Global Investor

Rupee faces key hurdle at 60.3

Gurumurthy K | Updated on April 28, 2014


Continuous FII debt outflows add to currency's woes

It was a volatile week for the Indian rupee. After opening at 60.30, the rupee tumbled 1.45 per cent to record an intra-week low of 61.19 on Wednesday.

However, the currency recovered most of its losses in the final sessions to close 0.55 per cent lower for the week at 60.62.

Month-end dollar demand from oil importers, weak inflows from foreign institutional investors (FIIs) and concerns over the Ukraine crisis dragged the rupee lower in the initial part of the week.

Dollar index

But strong dollar sales by banks at the end of the week helped the rupee recoup most of the loss. However, escalation in Russia-Ukraine tensions and weak FII flows could continue to put pressure on the rupee in the short-term.

FIIs remained net sellers of debt for the third consecutive week. They sold $427.6 million in debt last week.

The debt segment has witnessed total outflows of $1.56 billion in the last six weeks.

On the other hand, FIIs bought $272.9 million in equity in the past week. The dollar index faces resistance at 80 and has been moving between 79.5 and 80 for the second consecutive week. The index would gain momentum only if it breaches a key hurdle at 80, which could then take it higher to 80.5. Key support for the index is at 79.30.

The outcome of the US Federal Reserve meeting on Wednesday will be key to watch.

The Bloomberg-JP Morgan Asian dollar index (ADXY) has failed to breach its resistance at 116.

The index dropped sharply last week.
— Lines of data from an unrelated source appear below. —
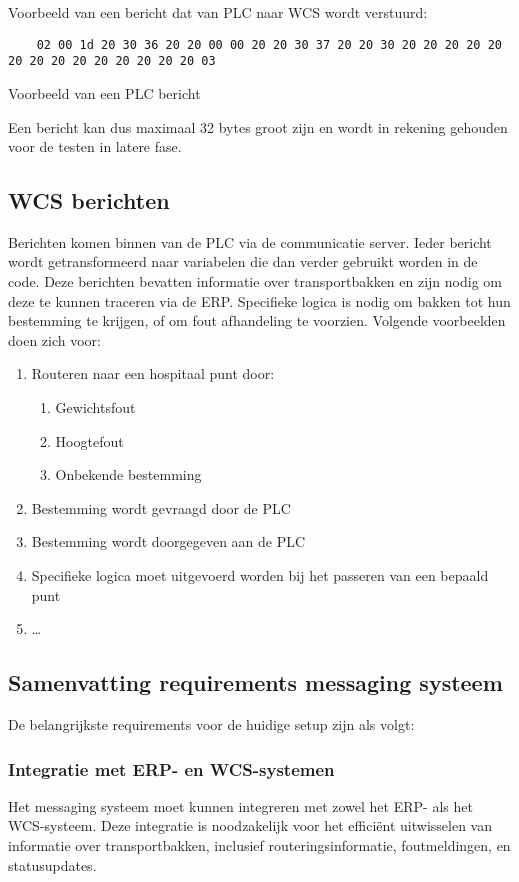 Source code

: Voorbeeld van een bericht dat van PLC naar WCS wordt verstuurd: 
\begin{listing}[h!]
  \begin{verbatim}
    02 00 1d 20 30 36 20 20 00 00 20 20 30 37 20 20 30 20 20 20 20 20 20 20 20 20 20 20 20 20 20 03
  \end{verbatim}
  \caption[Voorbeeld PLC bericht]{Voorbeeld van een PLC bericht}
\end{listing}

Een bericht kan dus maximaal 32 bytes groot zijn en wordt in rekening gehouden voor de testen in latere fase.

\subsection{WCS berichten} 
Berichten komen binnen van de PLC via de communicatie server. Ieder bericht wordt getransformeerd naar variabelen die dan verder gebruikt worden in de code.
Deze berichten bevatten informatie over transportbakken en zijn nodig om deze te kunnen traceren via de ERP.
Specifieke logica is nodig om bakken tot hun bestemming te krijgen, of om fout afhandeling te voorzien.
Volgende voorbeelden doen zich voor:
\begin{enumerate}
  \item Routeren naar een hospitaal punt door: 
  \begin{enumerate}
    \item Gewichtsfout
    \item Hoogtefout
    \item Onbekende bestemming
  \end{enumerate}
  \item Bestemming wordt gevraagd door de PLC
  \item Bestemming wordt doorgegeven aan de PLC 
  \item Specifieke logica moet uitgevoerd worden bij het passeren van een bepaald punt
  \item \dots
\end{enumerate}


\subsection{Samenvatting requirements messaging systeem}
De belangrijkste requirements voor de huidige setup zijn als volgt:

\subsubsection{Integratie met ERP- en WCS-systemen}
Het messaging systeem moet kunnen integreren met zowel het ERP- als het WCS-systeem. 
Deze integratie is noodzakelijk voor het efficiënt uitwisselen van informatie over transportbakken, inclusief routeringsinformatie, 
foutmeldingen, en statusupdates.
Immediate support is at 115.

A decline below this level can drag the index lower towards 114 in the coming weeks. Such a break and fall will be a negative signal for the rupee.

Dollar-rupee outlook

The short-term outlook is weak for the rupee. Though the sharp reversal on Friday has eased some pressure, the currency faces significant short-term hurdles at 60.4 and 60.3. Support is at 61.05, where the 55-day moving average is positioned.

Price action on the daily line chart suggests that the rupee could strengthen to test 60.4 and 60.3 in the coming week.

However, the currency will need a strong break above 60.3 to turn the outlook bullish to test 60 and 59.8 thereafter.

Failure to move above 60.3 would continue to keep the currency under pressure. It will also leave open the possibility of a decline to 61.5 in the short-term. The medium-term view still remains bullish.

Key supports are placed at 61.5 and 62. As long as rupee remains above these levels, the chances are higher for it to strengthen to 59, and then even to 58.